━━ PROVIDED RECORDS

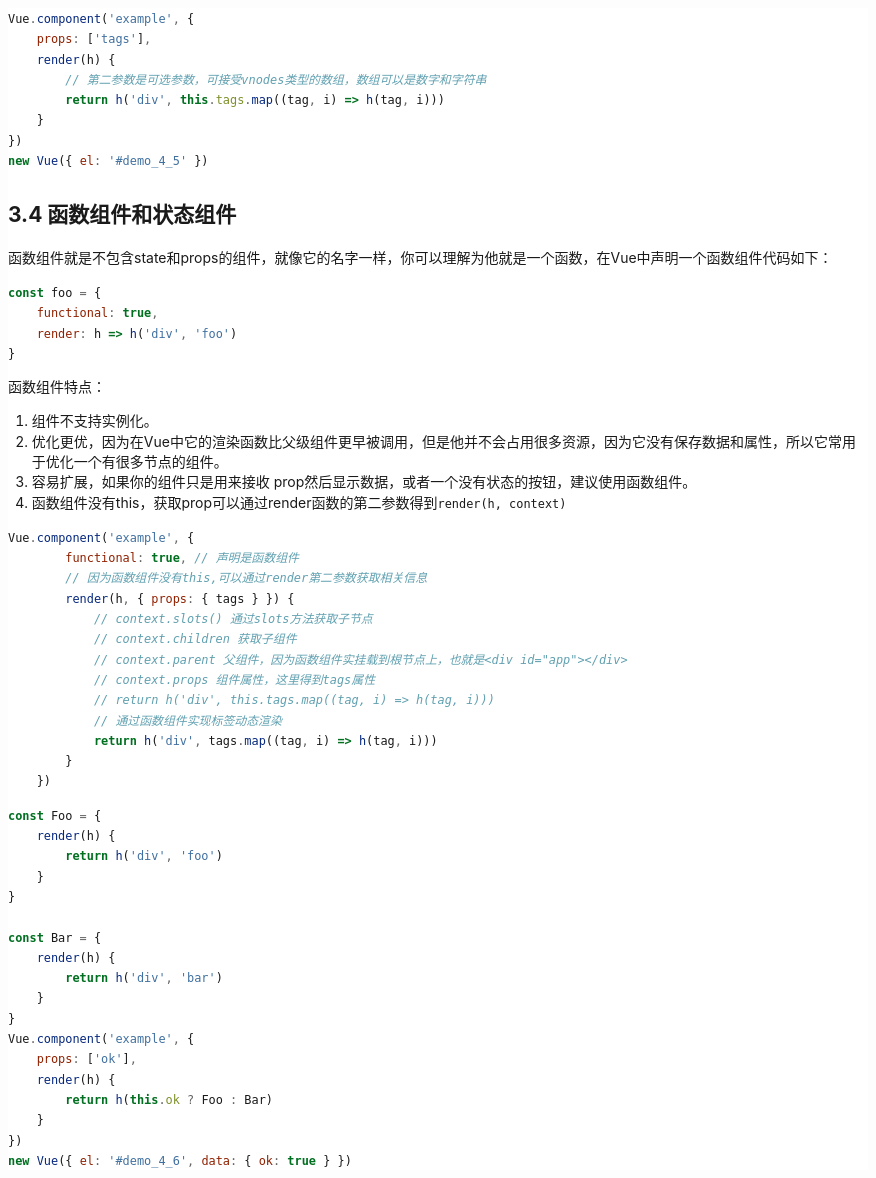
 ```javascript
Vue.component('example', {
    props: ['tags'],
    render(h) {
		// 第二参数是可选参数，可接受vnodes类型的数组，数组可以是数字和字符串
        return h('div', this.tags.map((tag, i) => h(tag, i)))
    }
})
new Vue({ el: '#demo_4_5' })
```

## 3.4 函数组件和状态组件

函数组件就是不包含state和props的组件，就像它的名字一样，你可以理解为他就是一个函数，在Vue中声明一个函数组件代码如下：

```javascript
const foo = {
	functional: true,
    render: h => h('div', 'foo')
}
```

函数组件特点：

1. 组件不支持实例化。
2. 优化更优，因为在Vue中它的渲染函数比父级组件更早被调用，但是他并不会占用很多资源，因为它没有保存数据和属性，所以它常用于优化一个有很多节点的组件。
3. 容易扩展，如果你的组件只是用来接收 prop然后显示数据，或者一个没有状态的按钮，建议使用函数组件。
4. 函数组件没有this，获取prop可以通过render函数的第二参数得到`render(h, context)`

```javascript
Vue.component('example', {
        functional: true, // 声明是函数组件
        // 因为函数组件没有this,可以通过render第二参数获取相关信息
        render(h, { props: { tags } }) {
            // context.slots() 通过slots方法获取子节点
            // context.children 获取子组件
            // context.parent 父组件，因为函数组件实挂载到根节点上，也就是<div id="app"></div>
            // context.props 组件属性，这里得到tags属性
            // return h('div', this.tags.map((tag, i) => h(tag, i)))
            // 通过函数组件实现标签动态渲染
            return h('div', tags.map((tag, i) => h(tag, i)))
        }
    })
```

```javascript
const Foo = {
    render(h) {
        return h('div', 'foo')
    }
}

const Bar = {
    render(h) {
        return h('div', 'bar')
    }
}
Vue.component('example', {
    props: ['ok'],
    render(h) {
        return h(this.ok ? Foo : Bar)
    }
})
new Vue({ el: '#demo_4_6', data: { ok: true } })
```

━━━━

Show every line of the listing that includes the word "functional".

**TASK SOLUTION**:
	functional: true,
        functional: true, // 声明是函数组件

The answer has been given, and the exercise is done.